Ici, comme dans la plupart des villages, il a fallu compter sur le dynamisme du Maire et la volonté de quelques habitants, pour gérer au mieux la situation. La population a dû attendre onze jours pour que M. Millo le conducteur des Ponts et Chaussées se déplace à Peille afin de constater les dégâts et indiquer les mesures à prendre pour la sécurité publique. Le Maire n’a pas attendu cette visite pour agir, les travaux les plus urgents avaient déjà été fait ou bien en voie d’exécution.
Millo a constaté que tout le village a souffert. La plupart des maisons de la rue Sottrana devront être démolies et reconstruites. Quant au quartier Bourgailha, qui a le plus souffert, il devint urgent de soutenir le terrain sur lequel il est bâti, sans quoi à la moindre infiltration des eaux il glissera à la pente et entraînera avec lui les maisons même les mieux consolidées [8]. Il fut préconisé de construire en contre bas, un gros mur de soutènement d’une longueur d’environ 100 à 130 m et d’une hauteur moyenne de 6 m [9].
Un autre article apporte des nouvelles de cette commune. Les dégâts sont plus considérables qu’on ne l’imaginait. Une quarantaine de maisons devront être reconstruites en totalité ou en partie. L’église qui ne paraissait pas avoir souffert, aura besoin de nombreuses réparations. Les chemins, surtout ceux qui sont au nord du village, réclament des travaux urgents.
Une commission a été nommée pour s’occuper des réparations incombant à la commune. Une somme de 50 fr destinée à pourvoir au plus pressé a été mise à la disposition du Maire [10].

Commune de Peille
A gauche, la partie supérieure de l’ancien palais de justice fut reconstruite après le séisme. A droite, le la chapelle Saint-Roch fut reconstruite au même emplacement
(Photos : André Laurenti)

L’état des effets du tremblement de terre sur les communes du département établi par la Préfecture mentionne pour Peille : 145 perdants – 3 maisons détruites et 39 maisons en partie détruites [11].
La découverte aux Archives Départementales d’une liste des dégâts par propriété auxquels été associés les références cadastrales, a permis de mettre en lumière les bâtiments endommagés et de voir leur répartition spatiale dans le village. Les indicateurs utilisés pour classifier les dommages étaient les suivants :
 Totalement détruite
 partiellement détruite
 endommagé [12]
Ainsi l’ensemble des informations recueillies a permis sur un extrait cadastral de 1866, d’avoir une meilleure vision des effets du séisme.
Les dégâts ont affecté l’ensemble du village avec des points plus endommagés que d’autres comme le quartier Bourgailha, la place Saint-Antoine (place Carnot) et la place Princesse Caroline de Monaco, au quartier du Pous et autour de la place de la Colle (place Mont-Agel).

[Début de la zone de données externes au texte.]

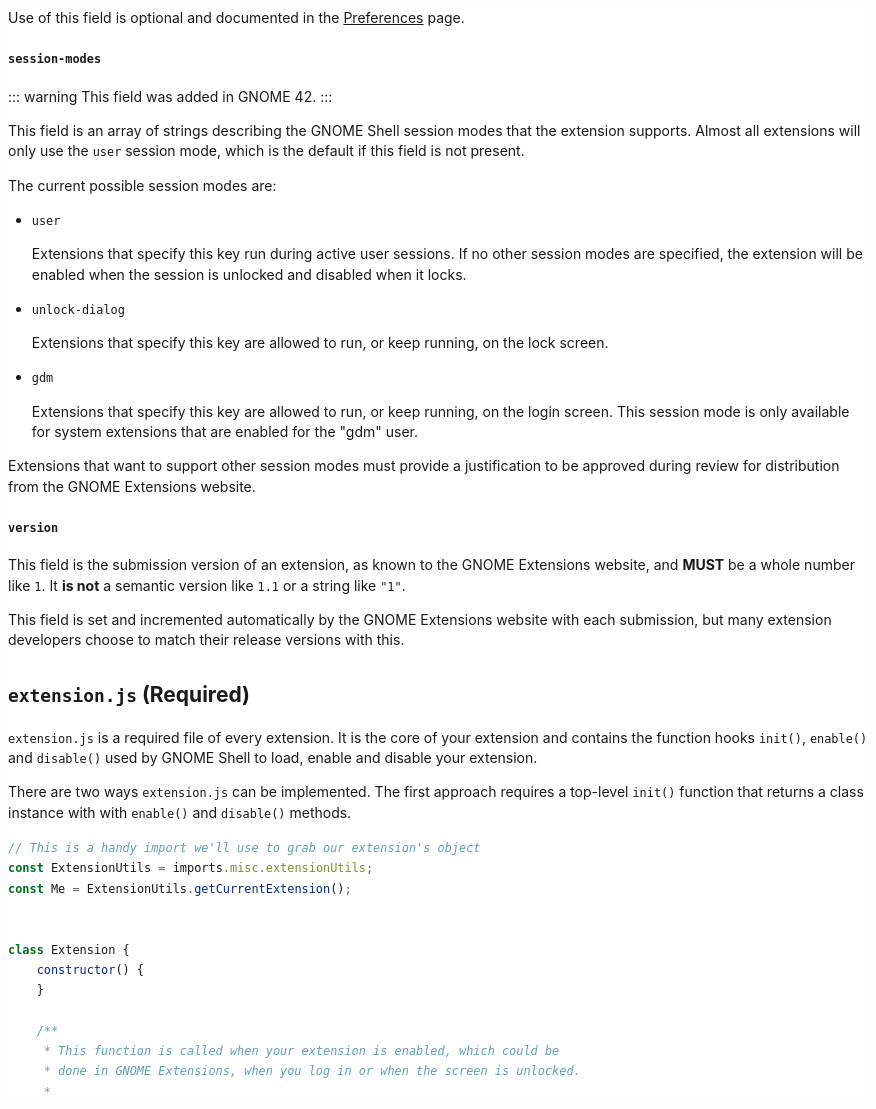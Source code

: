 Use of this field is optional and documented in the
[Preferences](../development/preferences.html) page.

[gsettings]: https://gjs-docs.gnome.org/gio20/gio.settings
[gsettingsschema]: https://gjs-docs.gnome.org/gio20/gio.settingsschema

#### `session-modes`

::: warning
This field was added in GNOME 42.
:::

This field is an array of strings describing the GNOME Shell session modes that
the extension supports. Almost all extensions will only use the `user` session
mode, which is the default if this field is not present.

The current possible session modes are:

* `user`

  Extensions that specify this key run during active user sessions. If no other
  session modes are specified, the extension will be enabled when the session is
  unlocked and disabled when it locks.
    
* `unlock-dialog`

  Extensions that specify this key are allowed to run, or keep running, on the
  lock screen.
    
* `gdm`

  Extensions that specify this key are allowed to run, or keep running, on the
  login screen. This session mode is only available for system extensions that
  are enabled for the "gdm" user.
    
Extensions that want to support other session modes must provide a justification
to be approved during review for distribution from the GNOME Extensions website.

#### `version`

This field is the submission version of an extension, as known to the GNOME
Extensions website, and **MUST** be a whole number like `1`. It **is not** a
semantic version like `1.1` or a string like `"1"`.

This field is set and incremented automatically by the GNOME Extensions website
with each submission, but many extension developers choose to match their
release versions with this.


## `extension.js` (Required)

`extension.js` is a required file of every extension. It is the core of your
extension and contains the function hooks `init()`, `enable()` and `disable()`
used by GNOME Shell to load, enable and disable your extension.

There are two ways `extension.js` can be implemented. The first approach
requires a top-level `init()` function that returns a class instance with
with `enable()` and `disable()` methods.

```js
// This is a handy import we'll use to grab our extension's object
const ExtensionUtils = imports.misc.extensionUtils;
const Me = ExtensionUtils.getCurrentExtension();


class Extension {
    constructor() {
    }
    
    /**
     * This function is called when your extension is enabled, which could be
     * done in GNOME Extensions, when you log in or when the screen is unlocked.
     *
```

[ego]: https://extensions.gnome.org
[clutter]: https://gjs-docs.gnome.org/#q=clutter
[st]: https://gjs-docs.gnome.org/st10/
[gtk]: https://gjs-docs.gnome.org/gtk30/
[adwpreferenceswindow]: https://gnome.pages.gitlab.gnome.org/libadwaita/doc/main/class.PreferencesWindow.html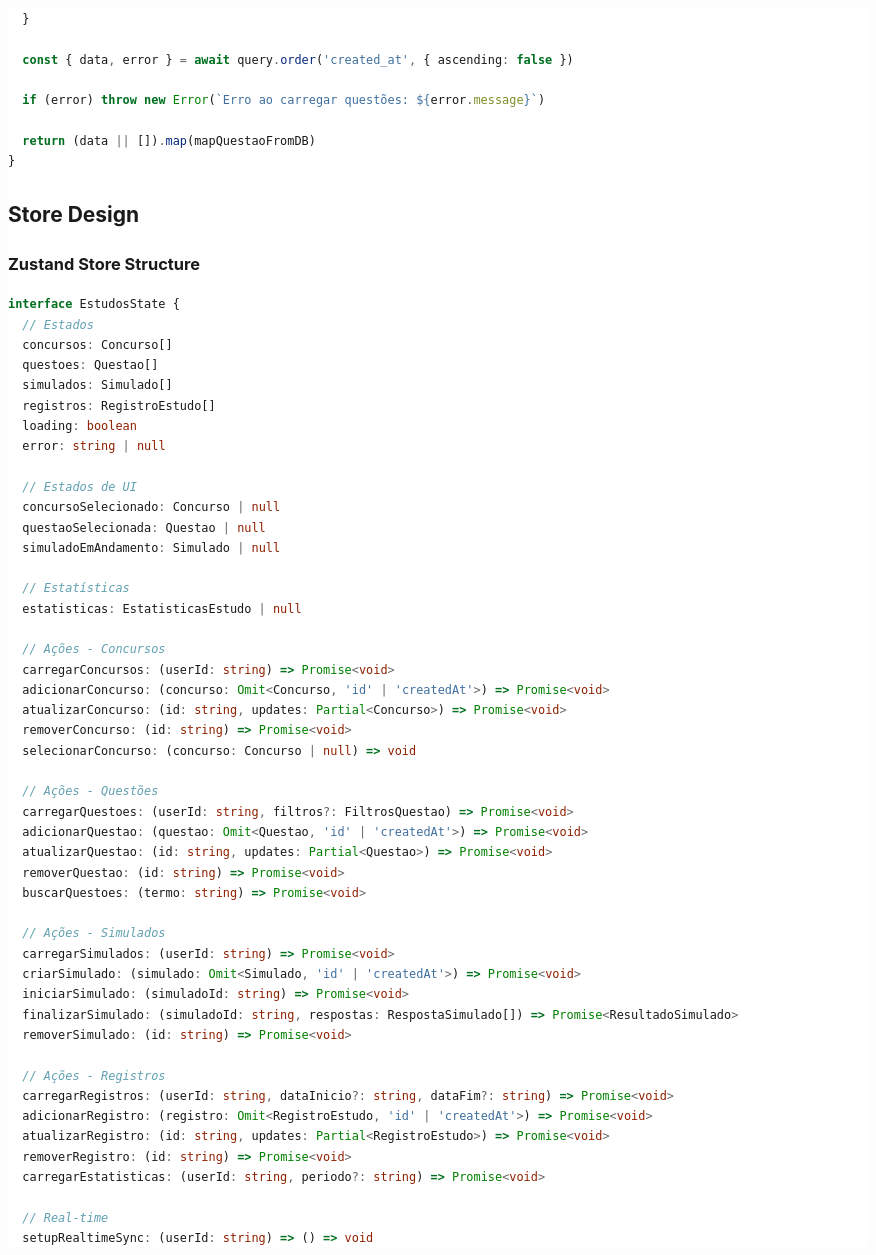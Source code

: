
 ```typescript
  }
  
  const { data, error } = await query.order('created_at', { ascending: false })
  
  if (error) throw new Error(`Erro ao carregar questões: ${error.message}`)
  
  return (data || []).map(mapQuestaoFromDB)
}
```

## Store Design

### Zustand Store Structure

```typescript
interface EstudosState {
  // Estados
  concursos: Concurso[]
  questoes: Questao[]
  simulados: Simulado[]
  registros: RegistroEstudo[]
  loading: boolean
  error: string | null
  
  // Estados de UI
  concursoSelecionado: Concurso | null
  questaoSelecionada: Questao | null
  simuladoEmAndamento: Simulado | null
  
  // Estatísticas
  estatisticas: EstatisticasEstudo | null
  
  // Ações - Concursos
  carregarConcursos: (userId: string) => Promise<void>
  adicionarConcurso: (concurso: Omit<Concurso, 'id' | 'createdAt'>) => Promise<void>
  atualizarConcurso: (id: string, updates: Partial<Concurso>) => Promise<void>
  removerConcurso: (id: string) => Promise<void>
  selecionarConcurso: (concurso: Concurso | null) => void
  
  // Ações - Questões
  carregarQuestoes: (userId: string, filtros?: FiltrosQuestao) => Promise<void>
  adicionarQuestao: (questao: Omit<Questao, 'id' | 'createdAt'>) => Promise<void>
  atualizarQuestao: (id: string, updates: Partial<Questao>) => Promise<void>
  removerQuestao: (id: string) => Promise<void>
  buscarQuestoes: (termo: string) => Promise<void>
  
  // Ações - Simulados
  carregarSimulados: (userId: string) => Promise<void>
  criarSimulado: (simulado: Omit<Simulado, 'id' | 'createdAt'>) => Promise<void>
  iniciarSimulado: (simuladoId: string) => Promise<void>
  finalizarSimulado: (simuladoId: string, respostas: RespostaSimulado[]) => Promise<ResultadoSimulado>
  removerSimulado: (id: string) => Promise<void>
  
  // Ações - Registros
  carregarRegistros: (userId: string, dataInicio?: string, dataFim?: string) => Promise<void>
  adicionarRegistro: (registro: Omit<RegistroEstudo, 'id' | 'createdAt'>) => Promise<void>
  atualizarRegistro: (id: string, updates: Partial<RegistroEstudo>) => Promise<void>
  removerRegistro: (id: string) => Promise<void>
  carregarEstatisticas: (userId: string, periodo?: string) => Promise<void>
  
  // Real-time
  setupRealtimeSync: (userId: string) => () => void
```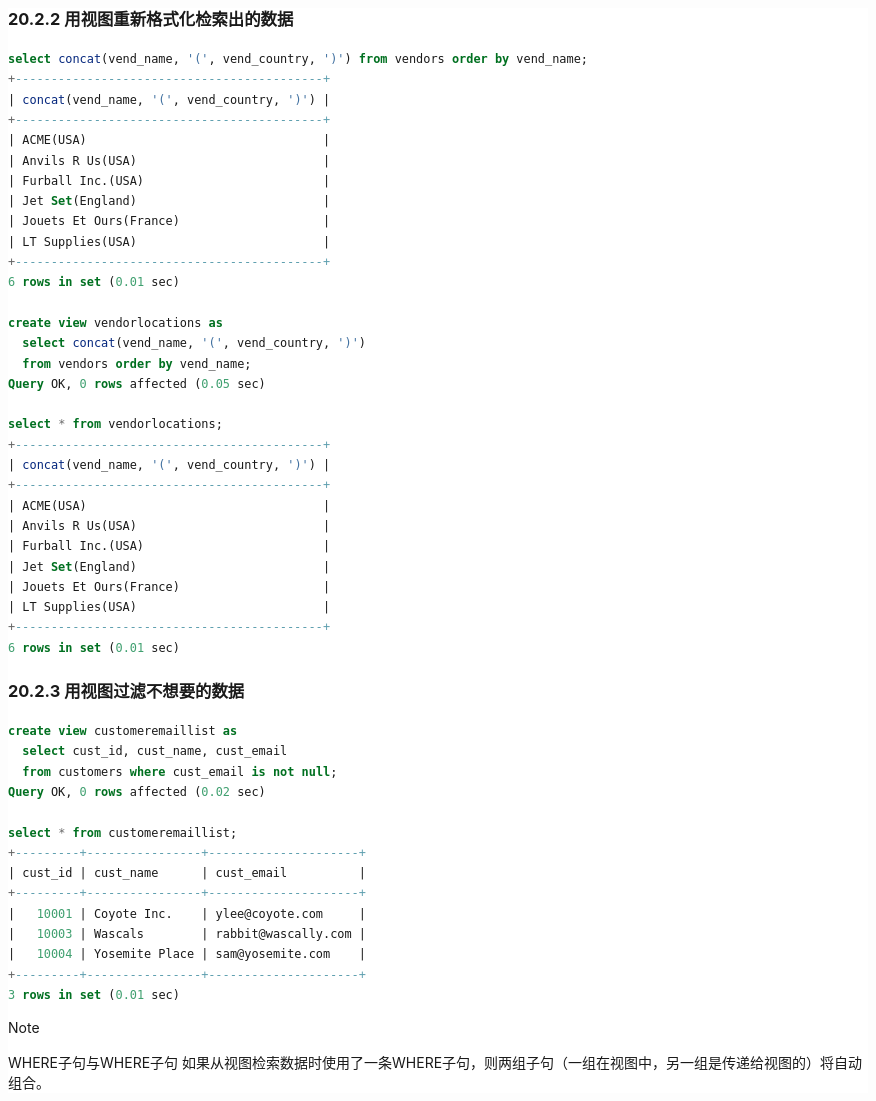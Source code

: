 ### 20.2.2 用视图重新格式化检索出的数据
```sql
select concat(vend_name, '(', vend_country, ')') from vendors order by vend_name;
+-------------------------------------------+
| concat(vend_name, '(', vend_country, ')') |
+-------------------------------------------+
| ACME(USA)                                 |
| Anvils R Us(USA)                          |
| Furball Inc.(USA)                         |
| Jet Set(England)                          |
| Jouets Et Ours(France)                    |
| LT Supplies(USA)                          |
+-------------------------------------------+
6 rows in set (0.01 sec)

create view vendorlocations as
  select concat(vend_name, '(', vend_country, ')')
  from vendors order by vend_name;
Query OK, 0 rows affected (0.05 sec)

select * from vendorlocations;
+-------------------------------------------+
| concat(vend_name, '(', vend_country, ')') |
+-------------------------------------------+
| ACME(USA)                                 |
| Anvils R Us(USA)                          |
| Furball Inc.(USA)                         |
| Jet Set(England)                          |
| Jouets Et Ours(France)                    |
| LT Supplies(USA)                          |
+-------------------------------------------+
6 rows in set (0.01 sec)

```
### 20.2.3 用视图过滤不想要的数据
```sql
create view customeremaillist as
  select cust_id, cust_name, cust_email
  from customers where cust_email is not null;
Query OK, 0 rows affected (0.02 sec)

select * from customeremaillist;
+---------+----------------+---------------------+
| cust_id | cust_name      | cust_email          |
+---------+----------------+---------------------+
|   10001 | Coyote Inc.    | ylee@coyote.com     |
|   10003 | Wascals        | rabbit@wascally.com |
|   10004 | Yosemite Place | sam@yosemite.com    |
+---------+----------------+---------------------+
3 rows in set (0.01 sec)

```
> [!note]
> WHERE子句与WHERE子句 如果从视图检索数据时使用了一条WHERE子句，则两组子句（一组在视图中，另一组是传递给视图的）将自动组合。
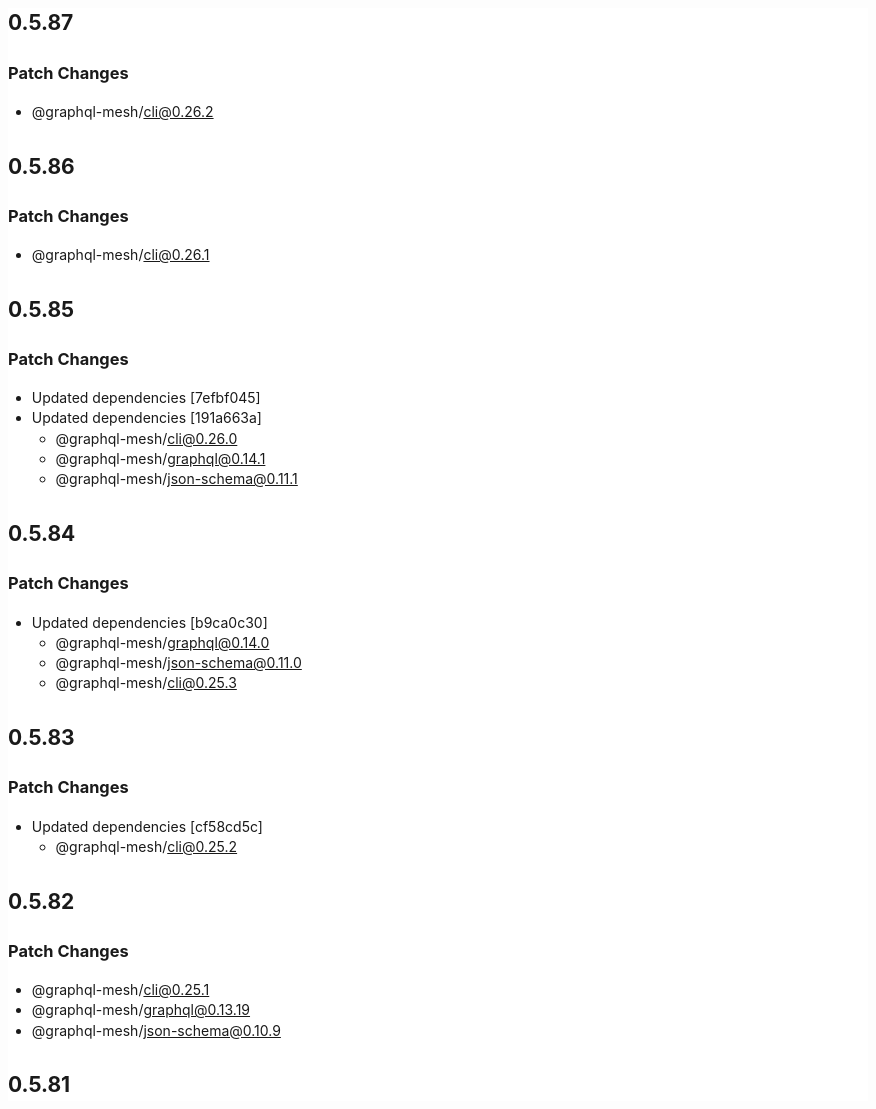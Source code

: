 ## 0.5.87

### Patch Changes

- @graphql-mesh/cli@0.26.2

## 0.5.86

### Patch Changes

- @graphql-mesh/cli@0.26.1

## 0.5.85

### Patch Changes

- Updated dependencies [7efbf045]
- Updated dependencies [191a663a]
  - @graphql-mesh/cli@0.26.0
  - @graphql-mesh/graphql@0.14.1
  - @graphql-mesh/json-schema@0.11.1

## 0.5.84

### Patch Changes

- Updated dependencies [b9ca0c30]
  - @graphql-mesh/graphql@0.14.0
  - @graphql-mesh/json-schema@0.11.0
  - @graphql-mesh/cli@0.25.3

## 0.5.83

### Patch Changes

- Updated dependencies [cf58cd5c]
  - @graphql-mesh/cli@0.25.2

## 0.5.82

### Patch Changes

- @graphql-mesh/cli@0.25.1
- @graphql-mesh/graphql@0.13.19
- @graphql-mesh/json-schema@0.10.9

## 0.5.81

Extrait cadastral de Peille
Application des effets du séisme de 1887 sur le cadastre de 1866
(Carte : André Laurenti)

Les effets du séisme sur le patrimoine
Au dessus de la route les ruines de remparts encore visibles auraient été en partie endommagées par le tremblement de terre. Plus tard une autre partie sera détruite pour le passage de la route [13].
On remarque sur place des lézardes importantes qui pourraient avoir pour origine le tremblement de terre.

Commune de Peille
Une partie des remparts a été endommagée par le tremblement de terre
(Photos : André Laurenti)

L’église paroissiale Sainte-Marie
Le séisme a occasionné de sérieux dommages à l’église paroissiale et notamment au clocher. Dans sa séance du 21 juillet 1889, le Conseil de Fabrique de la paroisse expose qu’à la suite du séisme le clocher a beaucoup souffert et que les escaliers intérieurs ont été en partie détruits ainsi que leurs paliers, c’est-à-dire les voûtes. Les mêmes secousses ont déplacé les cloches qui ne tiennent en place qu’imparfaitement. L’architecte Millo, a également relevé des dégâts assez importants à la toiture. La voûte de la nef du milieu a été fendue dans toute sa longueur d’est en ouest, les murs de la périphérie se sont écartés et la voûte de la nef du côté de l’évangile menace sur deux points [14].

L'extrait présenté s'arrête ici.